Si lascia in piedi la circostanza che l’africano avesse avuto complici, a questo punto sconosciuti; d’altronde Guede, patteggiando, per noi profani, avrebbe ammesso comunque una responsabilità, ma si dichiara innocente, ribadendo la sua versione: lui e Meredith sono concordemente arrivati a casa per trascorrere momenti intimi ma, mentre lui è chiuso in bagno, qualcuno entra per uccidere l’amica e lui, uscendo dalla toilette, avrebbe solo scorto una sagoma in fuga e poi tentato di salvare lei, da qui le tracce e le impronte che gli appartengono, trovate un po’ dappertutto.

La tomba di Meredith Kercher. Sapremo mai la verità?
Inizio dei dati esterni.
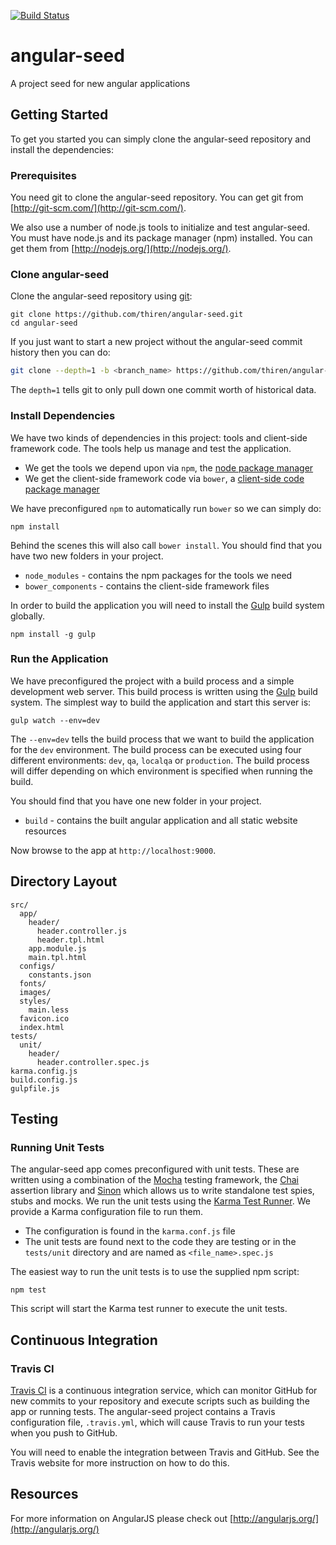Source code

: [![Build Status](https://travis-ci.org/thiren/angular-seed.svg?branch=master)](https://travis-ci.org/thiren/angular-seed)

# angular-seed
A project seed for new angular applications


## Getting Started

To get you started you can simply clone the angular-seed repository and install the dependencies:

### Prerequisites

You need git to clone the angular-seed repository. You can get git from [http://git-scm.com/](http://git-scm.com/).

We also use a number of node.js tools to initialize and test angular-seed. You must have node.js and its package manager (npm) installed. You can get them from [http://nodejs.org/](http://nodejs.org/).

### Clone angular-seed

Clone the angular-seed repository using [git][git]:

```
git clone https://github.com/thiren/angular-seed.git
cd angular-seed
```

If you just want to start a new project without the angular-seed commit history then you can do:

```bash
git clone --depth=1 -b <branch_name> https://github.com/thiren/angular-seed.git <your-project-name>
```

The `depth=1` tells git to only pull down one commit worth of historical data.

### Install Dependencies

We have two kinds of dependencies in this project: tools and client-side framework code. The tools help us manage and test the application.

* We get the tools we depend upon via `npm`, the [node package manager][npm]
* We get the client-side framework code via `bower`, a [client-side code package manager][bower]

We have preconfigured `npm` to automatically run `bower` so we can simply do:

```
npm install
```

Behind the scenes this will also call `bower install`. You should find that you have two new folders in your project.

* `node_modules` - contains the npm packages for the tools we need
* `bower_components` - contains the client-side framework files

In order to build the application you will need to install the [Gulp][gulp] build system globally.

```
npm install -g gulp
```

### Run the Application

We have preconfigured the project with a build process and a simple development web server. This build process is written using the [Gulp][gulp] build system. The simplest way to build the application and start this server is:

```
gulp watch --env=dev
```

The `--env=dev` tells the build process that we want to build the application for the `dev` environment. The build process can be executed using four different environments: `dev`, `qa`, `localqa` or `production`. The build process will differ depending on which environment is specified when running the build. 

You should find that you have one new folder in your project.

* `build` - contains the built angular application and all static website resources

Now browse to the app at `http://localhost:9000`.

## Directory Layout

```
src/
  app/
    header/
      header.controller.js
      header.tpl.html
    app.module.js
    main.tpl.html
  configs/
    constants.json
  fonts/
  images/
  styles/
    main.less
  favicon.ico
  index.html
tests/
  unit/
    header/
      header.controller.spec.js
karma.config.js
build.config.js
gulpfile.js
```

## Testing

### Running Unit Tests
The angular-seed app comes preconfigured with unit tests. These are written using a combination of the [Mocha][mocha] testing framework, the [Chai][chai] assertion library and [Sinon][sinon] which allows us to write standalone test spies, stubs and mocks. We run the unit tests using the [Karma Test Runner][karma]. We provide a Karma configuration file to run them.

* The configuration is found in the `karma.conf.js` file
* The unit tests are found next to the code they are testing or in the `tests/unit` directory and are named as `<file_name>.spec.js`

The easiest way to run the unit tests is to use the supplied npm script:

```
npm test
```

This script will start the Karma test runner to execute the unit tests.

## Continuous Integration

### Travis CI

[Travis CI][travis] is a continuous integration service, which can monitor GitHub for new commits to your repository and execute scripts such as building the app or running tests. The angular-seed project contains a Travis configuration file, `.travis.yml`, which will cause Travis to run your tests when you push to GitHub.

You will need to enable the integration between Travis and GitHub. See the Travis website for more instruction on how to do this.

## Resources

For more information on AngularJS please check out [http://angularjs.org/](http://angularjs.org/)

[git]: http://git-scm.com/
[gulp]: http://gulpjs.com/
[bower]: http://bower.io
[npm]: https://www.npmjs.org/
[node]: http://nodejs.org
[protractor]: https://github.com/angular/protractor
[mocha]: https://mochajs.org/
[chai]: http://chaijs.com/
[sinon]: http://sinonjs.org/
[karma]: http://karma-runner.github.io
[travis]: https://travis-ci.org/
Ammonticchiate tutte le dichiarazioni dei protagonisti, ne esce una versione reale di “Sesso bugie e videotape”, ma senza un registratore a mostrarci l’accaduto. Dobbiamo dunque accontentarci di così poco, oppure approfondire? Lasciar perdere e assolvere tutti (almeno nei nostri cuori) o pretendere la verità, ben sapendo quanto possa essere inafferrabile? Tutto è ancora in una nebulosa. Un consiglio ai giovani, che stiano più attenti a chi frequentare in giro per il mondo? Siamo stati giovani a nostra volta e sappiamo che non servirebbe.